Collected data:
━━━━━━
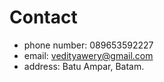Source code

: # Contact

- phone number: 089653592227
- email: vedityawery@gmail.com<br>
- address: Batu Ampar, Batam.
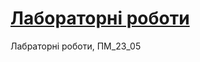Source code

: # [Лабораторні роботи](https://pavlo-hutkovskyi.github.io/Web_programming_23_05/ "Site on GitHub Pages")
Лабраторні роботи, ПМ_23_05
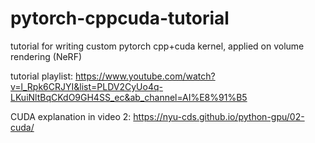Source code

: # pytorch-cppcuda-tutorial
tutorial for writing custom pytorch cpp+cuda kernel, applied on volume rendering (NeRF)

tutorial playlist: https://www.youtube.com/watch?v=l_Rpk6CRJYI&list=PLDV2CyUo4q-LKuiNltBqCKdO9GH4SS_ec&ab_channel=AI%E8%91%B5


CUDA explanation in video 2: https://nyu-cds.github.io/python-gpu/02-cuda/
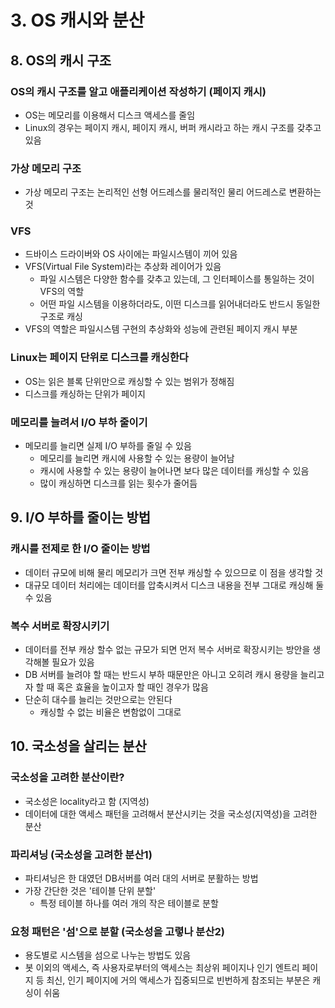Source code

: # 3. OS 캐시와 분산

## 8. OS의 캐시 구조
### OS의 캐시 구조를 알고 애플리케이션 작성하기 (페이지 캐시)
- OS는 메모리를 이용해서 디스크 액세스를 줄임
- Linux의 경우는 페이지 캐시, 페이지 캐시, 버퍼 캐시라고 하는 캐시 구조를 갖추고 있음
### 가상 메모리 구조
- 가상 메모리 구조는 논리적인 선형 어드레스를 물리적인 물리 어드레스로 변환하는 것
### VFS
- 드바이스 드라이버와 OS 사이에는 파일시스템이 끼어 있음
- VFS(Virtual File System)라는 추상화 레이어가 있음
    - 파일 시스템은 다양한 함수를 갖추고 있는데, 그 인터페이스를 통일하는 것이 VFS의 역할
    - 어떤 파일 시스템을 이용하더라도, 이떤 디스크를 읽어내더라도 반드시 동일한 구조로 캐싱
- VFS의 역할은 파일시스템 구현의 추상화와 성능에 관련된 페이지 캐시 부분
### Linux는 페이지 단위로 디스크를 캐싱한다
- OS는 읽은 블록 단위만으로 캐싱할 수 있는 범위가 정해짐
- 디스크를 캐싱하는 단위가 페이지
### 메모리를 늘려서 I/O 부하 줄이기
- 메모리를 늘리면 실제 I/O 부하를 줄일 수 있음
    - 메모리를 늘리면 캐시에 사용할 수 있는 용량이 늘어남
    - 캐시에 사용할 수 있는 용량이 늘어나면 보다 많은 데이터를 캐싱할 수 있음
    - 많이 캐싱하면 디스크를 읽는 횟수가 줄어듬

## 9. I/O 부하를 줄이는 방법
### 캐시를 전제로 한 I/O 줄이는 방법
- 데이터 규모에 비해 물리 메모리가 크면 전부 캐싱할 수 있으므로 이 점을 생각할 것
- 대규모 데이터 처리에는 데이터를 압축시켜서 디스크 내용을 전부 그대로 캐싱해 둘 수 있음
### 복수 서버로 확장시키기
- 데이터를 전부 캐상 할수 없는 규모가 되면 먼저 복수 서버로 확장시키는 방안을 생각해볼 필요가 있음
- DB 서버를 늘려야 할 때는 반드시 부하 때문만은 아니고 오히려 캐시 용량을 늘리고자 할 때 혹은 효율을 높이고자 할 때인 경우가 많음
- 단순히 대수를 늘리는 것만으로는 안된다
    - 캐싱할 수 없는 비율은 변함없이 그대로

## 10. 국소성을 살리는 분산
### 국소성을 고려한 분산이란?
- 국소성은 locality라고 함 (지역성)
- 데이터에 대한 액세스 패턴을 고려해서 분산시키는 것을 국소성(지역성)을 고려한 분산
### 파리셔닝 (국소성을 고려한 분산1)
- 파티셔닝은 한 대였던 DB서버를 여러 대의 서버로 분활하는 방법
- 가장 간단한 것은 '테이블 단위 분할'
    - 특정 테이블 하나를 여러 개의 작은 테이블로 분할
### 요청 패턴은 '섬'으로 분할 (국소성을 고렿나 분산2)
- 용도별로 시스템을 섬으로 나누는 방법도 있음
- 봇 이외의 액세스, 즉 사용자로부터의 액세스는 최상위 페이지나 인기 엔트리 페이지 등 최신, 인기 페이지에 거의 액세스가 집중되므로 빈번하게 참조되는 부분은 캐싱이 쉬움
━━━━━━
Problem details:
Write out the data above exactly, minus any images.

Response to this exercise:
Source code

: # Contact

- phone number: 089653592227
- email: vedityawery@gmail.com<br>
- address: Batu Ampar, Batam.
Source code

: # [Лабораторні роботи](https://pavlo-hutkovskyi.github.io/Web_programming_23_05/ "Site on GitHub Pages")
Лабраторні роботи, ПМ_23_05
Source code

: # pytorch-cppcuda-tutorial
tutorial for writing custom pytorch cpp+cuda kernel, applied on volume rendering (NeRF)

tutorial playlist: https://www.youtube.com/watch?v=l_Rpk6CRJYI&list=PLDV2CyUo4q-LKuiNltBqCKdO9GH4SS_ec&ab_channel=AI%E8%91%B5


CUDA explanation in video 2: https://nyu-cds.github.io/python-gpu/02-cuda/
Source code

: # 3. OS 캐시와 분산

## 8. OS의 캐시 구조
### OS의 캐시 구조를 알고 애플리케이션 작성하기 (페이지 캐시)
- OS는 메모리를 이용해서 디스크 액세스를 줄임
- Linux의 경우는 페이지 캐시, 페이지 캐시, 버퍼 캐시라고 하는 캐시 구조를 갖추고 있음
### 가상 메모리 구조
- 가상 메모리 구조는 논리적인 선형 어드레스를 물리적인 물리 어드레스로 변환하는 것
### VFS
- 드바이스 드라이버와 OS 사이에는 파일시스템이 끼어 있음
- VFS(Virtual File System)라는 추상화 레이어가 있음
    - 파일 시스템은 다양한 함수를 갖추고 있는데, 그 인터페이스를 통일하는 것이 VFS의 역할
    - 어떤 파일 시스템을 이용하더라도, 이떤 디스크를 읽어내더라도 반드시 동일한 구조로 캐싱
- VFS의 역할은 파일시스템 구현의 추상화와 성능에 관련된 페이지 캐시 부분
### Linux는 페이지 단위로 디스크를 캐싱한다
- OS는 읽은 블록 단위만으로 캐싱할 수 있는 범위가 정해짐
- 디스크를 캐싱하는 단위가 페이지
### 메모리를 늘려서 I/O 부하 줄이기
- 메모리를 늘리면 실제 I/O 부하를 줄일 수 있음
    - 메모리를 늘리면 캐시에 사용할 수 있는 용량이 늘어남
    - 캐시에 사용할 수 있는 용량이 늘어나면 보다 많은 데이터를 캐싱할 수 있음
    - 많이 캐싱하면 디스크를 읽는 횟수가 줄어듬

## 9. I/O 부하를 줄이는 방법
### 캐시를 전제로 한 I/O 줄이는 방법
- 데이터 규모에 비해 물리 메모리가 크면 전부 캐싱할 수 있으므로 이 점을 생각할 것
- 대규모 데이터 처리에는 데이터를 압축시켜서 디스크 내용을 전부 그대로 캐싱해 둘 수 있음
### 복수 서버로 확장시키기
- 데이터를 전부 캐상 할수 없는 규모가 되면 먼저 복수 서버로 확장시키는 방안을 생각해볼 필요가 있음
- DB 서버를 늘려야 할 때는 반드시 부하 때문만은 아니고 오히려 캐시 용량을 늘리고자 할 때 혹은 효율을 높이고자 할 때인 경우가 많음
- 단순히 대수를 늘리는 것만으로는 안된다
    - 캐싱할 수 없는 비율은 변함없이 그대로

## 10. 국소성을 살리는 분산
### 국소성을 고려한 분산이란?
- 국소성은 locality라고 함 (지역성)
- 데이터에 대한 액세스 패턴을 고려해서 분산시키는 것을 국소성(지역성)을 고려한 분산
### 파리셔닝 (국소성을 고려한 분산1)
- 파티셔닝은 한 대였던 DB서버를 여러 대의 서버로 분활하는 방법
- 가장 간단한 것은 '테이블 단위 분할'
    - 특정 테이블 하나를 여러 개의 작은 테이블로 분할
### 요청 패턴은 '섬'으로 분할 (국소성을 고렿나 분산2)
- 용도별로 시스템을 섬으로 나누는 방법도 있음
- 봇 이외의 액세스, 즉 사용자로부터의 액세스는 최상위 페이지나 인기 엔트리 페이지 등 최신, 인기 페이지에 거의 액세스가 집중되므로 빈번하게 참조되는 부분은 캐싱이 쉬움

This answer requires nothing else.